━━ THE DATA ━━

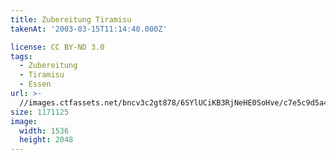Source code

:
 ```yaml
---
title: Zubereitung Tiramisu
takenAt: '2003-03-15T11:14:40.000Z'

license: CC BY-ND 3.0
tags:
  - Zubereitung
  - Tiramisu
  - Essen
url: >-
  //images.ctfassets.net/bncv3c2gt878/6SYlUCiKB3RjNeHE0SoHve/c7e5c9d5a45db6290ca14b3d67b6bdb1/zubereitung-tiramisu_4559751863_o
size: 1171125
image:
  width: 1536
  height: 2048
---
```

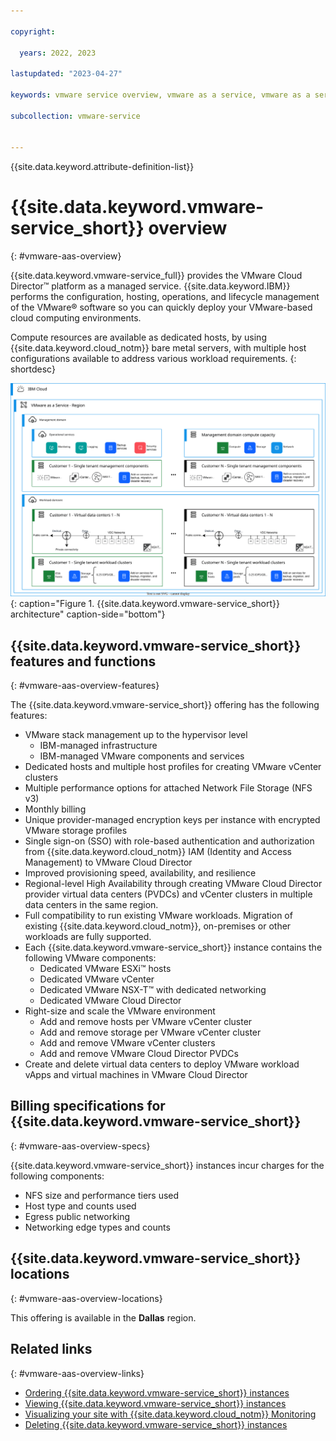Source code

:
 ```yaml
---

copyright:

  years: 2022, 2023

lastupdated: "2023-04-27"

keywords: vmware service overview, vmware as a service, vmware as a service overview, vmware as a service introduction

subcollection: vmware-service


---
```


{{site.data.keyword.attribute-definition-list}}

# {{site.data.keyword.vmware-service_short}} overview
{: #vmware-aas-overview}

{{site.data.keyword.vmware-service_full}} provides the VMware Cloud Director™ platform as a managed service. {{site.data.keyword.IBM}} performs the configuration, hosting, operations, and lifecycle management of the VMware® software so you can quickly deploy your VMware-based cloud computing environments.

Compute resources are available as dedicated hosts, by using {{site.data.keyword.cloud_notm}} bare metal servers, with multiple host configurations available to address various workload requirements.
{: shortdesc}

![{{site.data.keyword.vmware-service_short}} architecture](../images/vmware-aas-archi.svg){: caption="Figure 1. {{site.data.keyword.vmware-service_short}} architecture" caption-side="bottom"}

## {{site.data.keyword.vmware-service_short}} features and functions
{: #vmware-aas-overview-features}

The {{site.data.keyword.vmware-service_short}} offering has the following features:

* VMware stack management up to the hypervisor level
   * IBM-managed infrastructure
   * IBM-managed VMware components and services
* Dedicated hosts and multiple host profiles for creating VMware vCenter clusters
* Multiple performance options for attached Network File Storage (NFS v3)
* Monthly billing
* Unique provider-managed encryption keys per instance with encrypted VMware storage profiles
* Single sign-on (SSO) with role-based authentication and authorization from {{site.data.keyword.cloud_notm}} IAM (Identity and Access Management) to VMware Cloud Director
* Improved provisioning speed, availability, and resilience
* Regional-level High Availability through creating VMware Cloud Director provider virtual data centers (PVDCs) and vCenter clusters in multiple data centers in the same region.
* Full compatibility to run existing VMware workloads. Migration of existing {{site.data.keyword.cloud_notm}}, on-premises or other workloads are fully supported.
* Each {{site.data.keyword.vmware-service_short}} instance contains the following VMware components:
   * Dedicated VMware ESXi™ hosts
   * Dedicated VMware vCenter
   * Dedicated VMware NSX-T™ with dedicated networking
   * Dedicated VMware Cloud Director
* Right-size and scale the VMware environment
   * Add and remove hosts per VMware vCenter cluster
   * Add and remove storage per VMware vCenter cluster
   * Add and remove VMware vCenter clusters
   * Add and remove VMware Cloud Director PVDCs
* Create and delete virtual data centers to deploy VMware workload vApps and virtual machines in VMware Cloud Director

## Billing specifications for {{site.data.keyword.vmware-service_short}}
{: #vmware-aas-overview-specs}

{{site.data.keyword.vmware-service_short}} instances incur charges for the following components:

* NFS size and performance tiers used
* Host type and counts used
* Egress public networking
* Networking edge types and counts

## {{site.data.keyword.vmware-service_short}} locations
{: #vmware-aas-overview-locations}

This offering is available in the **Dallas** region.

## Related links
{: #vmware-aas-overview-links}

* [Ordering {{site.data.keyword.vmware-service_short}} instances](/docs/vmware-service?topic=vmware-service-tenant-ordering)
* [Viewing {{site.data.keyword.vmware-service_short}} instances](/docs/vmware-service?topic=vmware-service-tenant-viewing)
* [Visualizing your site with {{site.data.keyword.cloud_notm}} Monitoring](/docs/vmware-service?topic=vmware-service-single-tenant-monitoring)
* [Deleting {{site.data.keyword.vmware-service_short}} instances](/docs/vmware-service?topic=vmware-service-tenant-deleting)
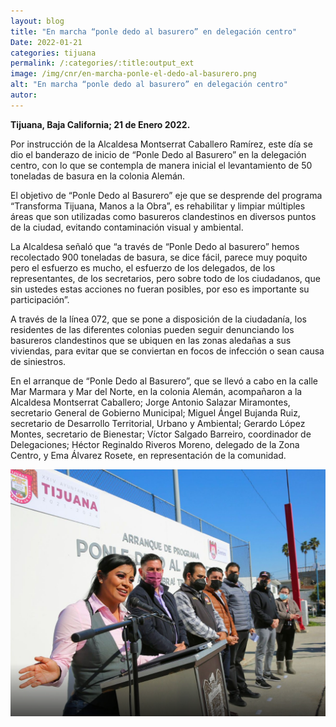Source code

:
 ```yaml
---
layout: blog
title: "En marcha “ponle dedo al basurero” en delegación centro"
Date: 2022-01-21
categories: tijuana
permalink: /:categories/:title:output_ext
image: /img/cnr/en-marcha-ponle-el-dedo-al-basurero.png
alt: "En marcha “ponle dedo al basurero” en delegación centro"
autor:
---
```


**Tijuana, Baja California; 21 de Enero 2022.** 

Por instrucción de la Alcaldesa Montserrat Caballero Ramírez, este día se dio el banderazo de inicio de “Ponle Dedo al Basurero” en la delegación centro, con lo que se contempla de manera inicial el levantamiento de 50 toneladas de basura en la colonia Alemán.

El objetivo de “Ponle Dedo al Basurero” eje que se desprende del programa “Transforma Tijuana, Manos a la Obra”, es rehabilitar y limpiar múltiples áreas que son utilizadas como basureros clandestinos en diversos puntos de la ciudad, evitando contaminación visual y ambiental.

La Alcaldesa señaló que “a través de “Ponle Dedo al basurero” hemos recolectado 900 toneladas de basura, se dice fácil, parece muy poquito pero el esfuerzo es mucho, el esfuerzo de los delegados, de los representantes, de los secretarios, pero sobre todo de los ciudadanos, que sin ustedes estas acciones no fueran posibles, por eso es importante su participación”.

A través de la línea 072, que se pone a disposición de la ciudadanía, los residentes de las diferentes colonias pueden seguir denunciando los basureros clandestinos que se ubiquen en las zonas aledañas a sus viviendas, para evitar que se conviertan en focos de infección o sean causa de siniestros.

En el arranque de “Ponle Dedo al Basurero”, que se llevó a cabo en la calle Mar Marmara y Mar del Norte, en la colonia Alemán, acompañaron a la Alcaldesa Montserrat Caballero; Jorge Antonio Salazar Miramontes, secretario General de Gobierno Municipal; Miguel Ángel Bujanda Ruiz, secretario de Desarrollo Territorial, Urbano y Ambiental; Gerardo López Montes, secretario de Bienestar; Víctor Salgado Barreiro, coordinador de Delegaciones; Héctor Reginaldo Riveros Moreno, delegado de la Zona Centro, y Ema Álvarez Rosete, en representación de la comunidad.

<div id="carouselExampleSlidesOnly" class="carousel slide" data-ride="carousel">
  <div class="carousel-inner">
    <div class="carousel-item active">
       <img class="d-block w-100" src="/img/cnr/en-marcha-ponle-el-dedo-al-basurero.png" loading="lazy"  alt="En marcha “ponle dedo al basurero” en delegación centro">
    </div>
  </div>
</div>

━━━

▸ PROBLEM
Only the lines from the one containing "de Enero 2022.**" through the one containing "La Alcaldesa señaló" are to be retyped, both boundary lines included, with no other material.

▸ YOUR SOLUTION
**Tijuana, Baja California; 21 de Enero 2022.** 

Por instrucción de la Alcaldesa Montserrat Caballero Ramírez, este día se dio el banderazo de inicio de “Ponle Dedo al Basurero” en la delegación centro, con lo que se contempla de manera inicial el levantamiento de 50 toneladas de basura en la colonia Alemán.

El objetivo de “Ponle Dedo al Basurero” eje que se desprende del programa “Transforma Tijuana, Manos a la Obra”, es rehabilitar y limpiar múltiples áreas que son utilizadas como basureros clandestinos en diversos puntos de la ciudad, evitando contaminación visual y ambiental.

La Alcaldesa señaló que “a través de “Ponle Dedo al basurero” hemos recolectado 900 toneladas de basura, se dice fácil, parece muy poquito pero el esfuerzo es mucho, el esfuerzo de los delegados, de los representantes, de los secretarios, pero sobre todo de los ciudadanos, que sin ustedes estas acciones no fueran posibles, por eso es importante su participación”.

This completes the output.